# Part 2 - SQL Challenge answers

In [None]:
from sshtunnel import SSHTunnelForwarder

AWS_IP_ADDRESS = '52.27.27.155'
AWS_USERNAME = 'jason'
SSH_KEY_PATH = '/Users/jadams/.ssh/id_rsa'

server = SSHTunnelForwarder(
    AWS_IP_ADDRESS,
    ssh_username=AWS_USERNAME,
    ssh_pkey=SSH_KEY_PATH,
    remote_bind_address=('localhost', 5432),
)

server.start()
print(server.is_active, server.is_alive, server.local_bind_port)

##  Connecting via Python
We'll be using a Psycopg2 connector alongside SQLAlchemy to connect to this database.
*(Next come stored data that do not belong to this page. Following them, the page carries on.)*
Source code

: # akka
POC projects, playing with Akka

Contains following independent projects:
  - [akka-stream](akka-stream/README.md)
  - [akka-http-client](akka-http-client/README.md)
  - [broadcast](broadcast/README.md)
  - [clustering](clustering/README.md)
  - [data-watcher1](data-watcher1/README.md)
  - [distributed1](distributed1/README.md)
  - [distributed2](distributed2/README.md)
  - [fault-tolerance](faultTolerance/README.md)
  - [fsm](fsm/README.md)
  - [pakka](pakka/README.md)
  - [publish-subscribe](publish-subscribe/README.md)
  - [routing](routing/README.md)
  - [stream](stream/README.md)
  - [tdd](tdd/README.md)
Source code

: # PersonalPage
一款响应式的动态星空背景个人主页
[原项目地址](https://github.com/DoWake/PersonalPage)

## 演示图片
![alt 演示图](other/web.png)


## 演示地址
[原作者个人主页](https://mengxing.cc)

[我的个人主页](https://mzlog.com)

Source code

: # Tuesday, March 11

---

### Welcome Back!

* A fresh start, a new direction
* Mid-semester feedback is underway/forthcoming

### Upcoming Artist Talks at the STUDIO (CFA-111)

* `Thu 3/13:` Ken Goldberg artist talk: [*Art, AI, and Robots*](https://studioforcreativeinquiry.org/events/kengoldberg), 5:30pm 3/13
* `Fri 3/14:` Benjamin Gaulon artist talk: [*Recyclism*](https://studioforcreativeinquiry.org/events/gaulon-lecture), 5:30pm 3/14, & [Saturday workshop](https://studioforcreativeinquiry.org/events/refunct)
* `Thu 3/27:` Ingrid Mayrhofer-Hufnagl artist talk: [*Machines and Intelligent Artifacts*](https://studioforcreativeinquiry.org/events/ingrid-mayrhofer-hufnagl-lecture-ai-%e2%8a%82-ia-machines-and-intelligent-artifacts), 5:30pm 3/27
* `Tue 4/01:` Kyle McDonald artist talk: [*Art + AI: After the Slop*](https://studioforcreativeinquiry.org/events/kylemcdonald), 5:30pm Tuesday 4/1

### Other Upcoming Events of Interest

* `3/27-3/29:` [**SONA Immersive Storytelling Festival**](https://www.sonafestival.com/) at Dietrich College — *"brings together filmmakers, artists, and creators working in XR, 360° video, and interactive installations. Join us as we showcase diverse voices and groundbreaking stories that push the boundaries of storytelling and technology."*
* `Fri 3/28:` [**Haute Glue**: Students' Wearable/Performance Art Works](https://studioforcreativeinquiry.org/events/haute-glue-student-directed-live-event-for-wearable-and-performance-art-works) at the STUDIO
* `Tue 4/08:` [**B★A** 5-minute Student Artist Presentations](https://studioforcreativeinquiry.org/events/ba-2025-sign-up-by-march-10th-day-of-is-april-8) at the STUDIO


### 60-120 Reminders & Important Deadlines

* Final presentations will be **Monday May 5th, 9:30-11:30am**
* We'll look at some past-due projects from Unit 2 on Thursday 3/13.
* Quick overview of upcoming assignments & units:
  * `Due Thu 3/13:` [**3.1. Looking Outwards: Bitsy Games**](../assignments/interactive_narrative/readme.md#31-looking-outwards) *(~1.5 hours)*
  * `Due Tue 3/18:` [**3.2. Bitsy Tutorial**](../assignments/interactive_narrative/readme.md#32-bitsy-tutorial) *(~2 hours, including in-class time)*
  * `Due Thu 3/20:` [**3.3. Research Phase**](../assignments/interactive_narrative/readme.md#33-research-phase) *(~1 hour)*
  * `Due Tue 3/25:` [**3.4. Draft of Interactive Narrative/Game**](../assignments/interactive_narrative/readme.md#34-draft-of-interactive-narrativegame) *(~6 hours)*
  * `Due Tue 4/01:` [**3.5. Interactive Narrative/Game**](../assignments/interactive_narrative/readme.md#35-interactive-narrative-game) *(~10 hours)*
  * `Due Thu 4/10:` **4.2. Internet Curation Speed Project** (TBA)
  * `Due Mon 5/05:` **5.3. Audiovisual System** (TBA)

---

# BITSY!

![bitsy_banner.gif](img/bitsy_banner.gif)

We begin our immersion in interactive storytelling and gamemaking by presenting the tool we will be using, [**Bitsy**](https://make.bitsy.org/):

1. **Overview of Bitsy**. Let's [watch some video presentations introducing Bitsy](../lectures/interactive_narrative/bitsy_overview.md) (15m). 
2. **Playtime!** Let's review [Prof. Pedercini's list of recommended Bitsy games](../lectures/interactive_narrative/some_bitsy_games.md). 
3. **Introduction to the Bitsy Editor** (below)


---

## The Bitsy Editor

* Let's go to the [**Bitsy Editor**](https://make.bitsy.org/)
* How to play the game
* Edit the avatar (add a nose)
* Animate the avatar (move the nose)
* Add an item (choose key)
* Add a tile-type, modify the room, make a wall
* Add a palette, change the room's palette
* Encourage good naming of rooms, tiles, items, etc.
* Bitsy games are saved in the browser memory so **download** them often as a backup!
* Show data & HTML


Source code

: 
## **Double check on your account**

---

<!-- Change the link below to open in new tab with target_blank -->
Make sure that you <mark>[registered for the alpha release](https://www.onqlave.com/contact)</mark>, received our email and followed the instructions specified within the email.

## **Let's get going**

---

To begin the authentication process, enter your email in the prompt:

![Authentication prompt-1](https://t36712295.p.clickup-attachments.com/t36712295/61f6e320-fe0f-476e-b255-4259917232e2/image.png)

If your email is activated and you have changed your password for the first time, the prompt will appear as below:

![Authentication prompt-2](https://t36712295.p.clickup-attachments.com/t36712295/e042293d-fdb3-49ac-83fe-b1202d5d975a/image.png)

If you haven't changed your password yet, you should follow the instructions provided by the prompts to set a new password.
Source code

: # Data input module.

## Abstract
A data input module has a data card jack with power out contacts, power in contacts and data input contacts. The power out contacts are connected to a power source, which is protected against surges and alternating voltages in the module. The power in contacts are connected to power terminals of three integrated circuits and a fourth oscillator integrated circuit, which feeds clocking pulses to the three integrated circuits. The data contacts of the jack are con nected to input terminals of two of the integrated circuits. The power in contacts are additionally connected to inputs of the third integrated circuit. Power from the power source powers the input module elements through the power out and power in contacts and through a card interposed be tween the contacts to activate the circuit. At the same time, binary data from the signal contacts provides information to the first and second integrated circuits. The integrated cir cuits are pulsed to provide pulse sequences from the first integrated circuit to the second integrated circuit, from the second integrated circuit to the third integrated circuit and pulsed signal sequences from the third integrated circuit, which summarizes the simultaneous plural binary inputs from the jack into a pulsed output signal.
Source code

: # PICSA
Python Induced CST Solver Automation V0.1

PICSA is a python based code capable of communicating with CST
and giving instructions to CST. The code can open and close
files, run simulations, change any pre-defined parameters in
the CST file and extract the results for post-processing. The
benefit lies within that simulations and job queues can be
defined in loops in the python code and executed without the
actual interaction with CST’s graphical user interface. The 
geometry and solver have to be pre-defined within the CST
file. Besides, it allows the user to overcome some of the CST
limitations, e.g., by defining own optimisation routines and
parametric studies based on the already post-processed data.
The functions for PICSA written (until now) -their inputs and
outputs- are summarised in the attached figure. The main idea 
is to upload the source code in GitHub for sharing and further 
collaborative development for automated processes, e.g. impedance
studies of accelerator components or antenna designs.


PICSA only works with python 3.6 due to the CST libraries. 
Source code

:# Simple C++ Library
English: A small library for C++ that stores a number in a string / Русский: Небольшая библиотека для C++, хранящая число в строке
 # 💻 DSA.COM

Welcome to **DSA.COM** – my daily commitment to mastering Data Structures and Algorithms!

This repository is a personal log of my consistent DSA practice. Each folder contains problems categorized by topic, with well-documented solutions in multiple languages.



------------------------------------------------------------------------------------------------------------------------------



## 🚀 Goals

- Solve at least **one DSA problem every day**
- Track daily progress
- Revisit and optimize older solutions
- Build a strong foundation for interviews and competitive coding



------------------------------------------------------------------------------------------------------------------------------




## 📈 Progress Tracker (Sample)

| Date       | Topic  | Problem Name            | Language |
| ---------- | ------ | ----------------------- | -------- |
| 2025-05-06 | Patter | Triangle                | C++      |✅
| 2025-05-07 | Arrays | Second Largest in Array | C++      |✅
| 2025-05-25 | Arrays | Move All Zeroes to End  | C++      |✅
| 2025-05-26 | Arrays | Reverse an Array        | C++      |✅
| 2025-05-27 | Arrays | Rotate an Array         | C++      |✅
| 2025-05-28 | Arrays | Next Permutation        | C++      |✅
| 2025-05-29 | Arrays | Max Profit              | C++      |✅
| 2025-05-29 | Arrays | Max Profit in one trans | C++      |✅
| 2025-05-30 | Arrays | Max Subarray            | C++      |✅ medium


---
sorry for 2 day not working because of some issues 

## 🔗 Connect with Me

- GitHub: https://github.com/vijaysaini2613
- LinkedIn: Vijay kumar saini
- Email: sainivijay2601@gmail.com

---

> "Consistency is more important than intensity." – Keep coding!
* **SQLAlchemy:** generates SQL statements
* **Psycopg2:** sends the SQL statements to the Postgres database

    Let's make the connection to the database. Note that the IP address of the Postgres database is 'localhost' and the port is set to whatever the `server` connection above contains. This is because we have used the SSH tunnel to create a connection between the AWS instance and our computer. SSH tunnels enable remote instances to behave as if they are *local*.

In [1]:
from sqlalchemy import create_engine

# Postgres username, password, and database name
POSTGRES_IP_ADDRESS = 'localhost' ## This is localhost because SSH tunnel is active
POSTGRES_PORT = 5432 ## Running a tunnel in terminal instead of in the notebook
POSTGRES_USERNAME = 'jason'     ## CHANGE THIS TO YOUR POSTGRES USERNAME
POSTGRES_PASSWORD = 'jason' ## CHANGE THIS TO YOUR POSTGRES PASSWORD
POSTGRES_DBNAME = 'baseball'

# A long string that contains the necessary Postgres login information
postgres_str = ('postgresql://{username}:{password}@{ipaddress}:{port}/{dbname}'
                .format(username=POSTGRES_USERNAME, 
                        password=POSTGRES_PASSWORD,
                        ipaddress=POSTGRES_IP_ADDRESS,
                        port=POSTGRES_PORT,
                        dbname=POSTGRES_DBNAME))

# Create the connection
cnx = create_engine(postgres_str)

### Question 1
1. What was the total spent on salaries by each team, each year?

In [2]:
import pandas as pd

In [4]:
pd.read_sql_query('''SELECT yearid, teamid, sum(salary) as total_salary 
                        FROM salaries 
                        GROUP BY yearid, teamid
                        ORDER by teamid, yearid;''', cnx).head()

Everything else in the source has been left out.